━━━━━ Available data
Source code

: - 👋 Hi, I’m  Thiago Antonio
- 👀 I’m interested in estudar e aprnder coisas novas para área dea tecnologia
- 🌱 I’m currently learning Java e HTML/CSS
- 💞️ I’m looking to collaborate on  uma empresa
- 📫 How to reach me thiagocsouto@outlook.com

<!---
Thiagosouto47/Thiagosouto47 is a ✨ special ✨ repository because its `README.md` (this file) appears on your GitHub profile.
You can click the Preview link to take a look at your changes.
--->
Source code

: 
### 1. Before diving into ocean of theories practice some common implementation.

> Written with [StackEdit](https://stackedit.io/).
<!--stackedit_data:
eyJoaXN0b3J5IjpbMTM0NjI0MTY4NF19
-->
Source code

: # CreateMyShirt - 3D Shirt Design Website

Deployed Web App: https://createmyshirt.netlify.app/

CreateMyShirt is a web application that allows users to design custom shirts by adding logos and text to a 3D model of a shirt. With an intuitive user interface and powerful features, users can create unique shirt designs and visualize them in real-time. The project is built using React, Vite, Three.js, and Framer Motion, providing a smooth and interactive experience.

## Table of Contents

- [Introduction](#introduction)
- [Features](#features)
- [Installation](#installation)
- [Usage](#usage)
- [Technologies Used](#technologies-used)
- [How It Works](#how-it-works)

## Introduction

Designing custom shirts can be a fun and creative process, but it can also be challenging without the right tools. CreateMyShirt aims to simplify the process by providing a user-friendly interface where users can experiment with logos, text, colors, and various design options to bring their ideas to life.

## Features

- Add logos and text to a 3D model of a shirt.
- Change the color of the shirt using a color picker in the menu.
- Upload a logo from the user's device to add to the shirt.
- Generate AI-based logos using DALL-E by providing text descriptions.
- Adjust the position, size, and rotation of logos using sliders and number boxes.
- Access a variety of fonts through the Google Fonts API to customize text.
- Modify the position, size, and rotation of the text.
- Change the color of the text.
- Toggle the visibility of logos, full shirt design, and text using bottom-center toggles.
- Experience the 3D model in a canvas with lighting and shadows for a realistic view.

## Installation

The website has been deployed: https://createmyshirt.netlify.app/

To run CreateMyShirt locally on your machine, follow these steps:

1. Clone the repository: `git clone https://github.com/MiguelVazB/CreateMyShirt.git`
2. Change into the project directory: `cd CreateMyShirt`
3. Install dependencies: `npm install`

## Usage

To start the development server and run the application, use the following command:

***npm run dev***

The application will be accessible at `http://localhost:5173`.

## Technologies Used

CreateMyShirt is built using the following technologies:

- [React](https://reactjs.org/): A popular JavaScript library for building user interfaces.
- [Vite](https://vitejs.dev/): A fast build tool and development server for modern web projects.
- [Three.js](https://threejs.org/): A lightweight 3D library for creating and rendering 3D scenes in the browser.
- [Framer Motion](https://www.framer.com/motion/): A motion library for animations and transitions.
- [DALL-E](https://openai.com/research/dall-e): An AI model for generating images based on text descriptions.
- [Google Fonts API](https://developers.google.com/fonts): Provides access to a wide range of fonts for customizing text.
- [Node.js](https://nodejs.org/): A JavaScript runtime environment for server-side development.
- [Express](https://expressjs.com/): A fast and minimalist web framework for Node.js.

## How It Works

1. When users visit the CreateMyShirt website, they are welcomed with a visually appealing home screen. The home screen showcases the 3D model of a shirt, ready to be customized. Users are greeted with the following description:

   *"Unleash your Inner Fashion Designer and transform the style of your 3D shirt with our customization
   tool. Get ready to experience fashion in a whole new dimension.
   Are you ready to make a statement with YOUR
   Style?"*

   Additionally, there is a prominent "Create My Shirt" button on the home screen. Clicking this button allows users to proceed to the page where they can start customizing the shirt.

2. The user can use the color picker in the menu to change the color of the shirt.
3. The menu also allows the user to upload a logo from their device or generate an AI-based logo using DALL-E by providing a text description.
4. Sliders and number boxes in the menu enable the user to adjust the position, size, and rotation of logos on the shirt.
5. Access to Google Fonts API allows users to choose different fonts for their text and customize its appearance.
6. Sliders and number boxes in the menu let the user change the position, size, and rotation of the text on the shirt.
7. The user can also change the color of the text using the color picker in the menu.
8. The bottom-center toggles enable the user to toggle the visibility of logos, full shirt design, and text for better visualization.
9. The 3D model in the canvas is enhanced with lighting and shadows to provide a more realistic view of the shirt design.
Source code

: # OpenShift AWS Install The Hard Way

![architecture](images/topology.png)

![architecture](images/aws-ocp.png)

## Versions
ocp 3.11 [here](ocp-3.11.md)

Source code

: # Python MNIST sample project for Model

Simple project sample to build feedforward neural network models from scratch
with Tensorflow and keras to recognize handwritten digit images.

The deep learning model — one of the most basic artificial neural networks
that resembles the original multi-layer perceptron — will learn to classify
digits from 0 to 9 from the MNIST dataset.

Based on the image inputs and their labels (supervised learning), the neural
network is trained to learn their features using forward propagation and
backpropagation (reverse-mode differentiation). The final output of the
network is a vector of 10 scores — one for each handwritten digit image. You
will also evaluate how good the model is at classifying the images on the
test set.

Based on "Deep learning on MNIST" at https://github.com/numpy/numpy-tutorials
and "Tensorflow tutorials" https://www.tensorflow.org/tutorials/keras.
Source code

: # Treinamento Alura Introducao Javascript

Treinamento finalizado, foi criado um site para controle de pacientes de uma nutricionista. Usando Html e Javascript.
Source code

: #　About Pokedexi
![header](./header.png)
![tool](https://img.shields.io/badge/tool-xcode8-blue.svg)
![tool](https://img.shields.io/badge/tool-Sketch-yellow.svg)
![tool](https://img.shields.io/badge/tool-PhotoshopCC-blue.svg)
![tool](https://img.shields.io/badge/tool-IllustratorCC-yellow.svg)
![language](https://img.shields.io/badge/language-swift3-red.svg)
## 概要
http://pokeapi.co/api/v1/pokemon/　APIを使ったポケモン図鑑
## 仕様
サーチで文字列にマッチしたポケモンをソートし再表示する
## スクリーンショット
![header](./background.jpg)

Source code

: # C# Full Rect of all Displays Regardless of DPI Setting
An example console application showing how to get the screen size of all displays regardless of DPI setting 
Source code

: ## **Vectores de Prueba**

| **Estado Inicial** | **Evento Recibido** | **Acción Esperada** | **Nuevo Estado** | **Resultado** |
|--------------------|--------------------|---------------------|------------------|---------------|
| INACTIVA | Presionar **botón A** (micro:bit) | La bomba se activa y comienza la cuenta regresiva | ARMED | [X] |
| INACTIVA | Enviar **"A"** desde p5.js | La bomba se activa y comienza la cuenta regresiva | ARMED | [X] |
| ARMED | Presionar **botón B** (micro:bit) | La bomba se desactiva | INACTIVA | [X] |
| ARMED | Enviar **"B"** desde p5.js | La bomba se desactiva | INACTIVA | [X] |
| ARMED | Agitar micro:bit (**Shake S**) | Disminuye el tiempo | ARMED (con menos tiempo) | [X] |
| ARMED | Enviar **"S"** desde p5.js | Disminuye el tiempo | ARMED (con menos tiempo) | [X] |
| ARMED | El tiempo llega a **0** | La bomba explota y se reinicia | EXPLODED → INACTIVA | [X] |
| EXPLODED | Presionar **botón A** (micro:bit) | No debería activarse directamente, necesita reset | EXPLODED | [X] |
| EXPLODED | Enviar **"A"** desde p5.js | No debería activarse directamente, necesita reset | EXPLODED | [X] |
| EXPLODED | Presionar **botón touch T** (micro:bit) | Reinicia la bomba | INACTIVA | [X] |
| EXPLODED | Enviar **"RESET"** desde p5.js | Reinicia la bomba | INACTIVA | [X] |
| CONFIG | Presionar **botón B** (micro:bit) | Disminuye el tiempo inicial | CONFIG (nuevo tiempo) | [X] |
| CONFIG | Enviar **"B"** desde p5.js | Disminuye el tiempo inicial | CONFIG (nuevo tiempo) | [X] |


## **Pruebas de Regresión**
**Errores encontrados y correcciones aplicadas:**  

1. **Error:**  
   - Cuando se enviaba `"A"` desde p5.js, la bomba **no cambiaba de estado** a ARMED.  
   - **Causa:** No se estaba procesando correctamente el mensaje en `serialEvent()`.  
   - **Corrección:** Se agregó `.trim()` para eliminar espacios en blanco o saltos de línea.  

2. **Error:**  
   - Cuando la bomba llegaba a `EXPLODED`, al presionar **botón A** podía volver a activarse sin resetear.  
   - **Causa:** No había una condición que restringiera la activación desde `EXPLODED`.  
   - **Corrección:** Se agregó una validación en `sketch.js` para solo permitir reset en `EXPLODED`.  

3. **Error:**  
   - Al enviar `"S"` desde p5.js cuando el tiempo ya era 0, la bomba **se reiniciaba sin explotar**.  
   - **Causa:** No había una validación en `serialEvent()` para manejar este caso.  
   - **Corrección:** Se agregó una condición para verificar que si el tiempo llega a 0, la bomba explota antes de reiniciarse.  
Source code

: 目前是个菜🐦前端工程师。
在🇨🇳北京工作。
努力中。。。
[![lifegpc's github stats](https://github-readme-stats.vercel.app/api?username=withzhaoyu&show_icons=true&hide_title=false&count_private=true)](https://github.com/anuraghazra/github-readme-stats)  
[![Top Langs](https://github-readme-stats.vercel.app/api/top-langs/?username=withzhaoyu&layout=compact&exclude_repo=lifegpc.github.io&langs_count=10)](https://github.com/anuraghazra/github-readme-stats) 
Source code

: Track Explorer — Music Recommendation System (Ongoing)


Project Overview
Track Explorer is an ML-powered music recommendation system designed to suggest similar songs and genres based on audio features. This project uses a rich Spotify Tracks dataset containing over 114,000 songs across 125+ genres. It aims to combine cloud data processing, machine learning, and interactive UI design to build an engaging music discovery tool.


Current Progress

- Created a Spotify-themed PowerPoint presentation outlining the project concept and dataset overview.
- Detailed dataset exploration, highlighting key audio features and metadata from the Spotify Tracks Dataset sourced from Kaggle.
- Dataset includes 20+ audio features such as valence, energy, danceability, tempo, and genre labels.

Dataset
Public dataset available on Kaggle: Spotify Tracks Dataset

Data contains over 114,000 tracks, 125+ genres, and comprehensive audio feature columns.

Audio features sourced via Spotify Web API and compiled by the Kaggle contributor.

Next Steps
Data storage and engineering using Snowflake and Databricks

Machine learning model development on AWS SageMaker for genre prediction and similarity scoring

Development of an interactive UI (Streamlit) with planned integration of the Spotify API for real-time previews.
━━━━━━━━━━
Task details
Please give back exactly the lines of this listing beginning at the line with "2. **Error:**" and ending with the line with "3. **Error:**", both included, and nothing else.

Output for this exercise
2. **Error:**  
   - Cuando la bomba llegaba a `EXPLODED`, al presionar **botón A** podía volver a activarse sin resetear.  
   - **Causa:** No había una condición que restringiera la activación desde `EXPLODED`.  
   - **Corrección:** Se agregó una validación en `sketch.js` para solo permitir reset en `EXPLODED`.  

3. **Error:**  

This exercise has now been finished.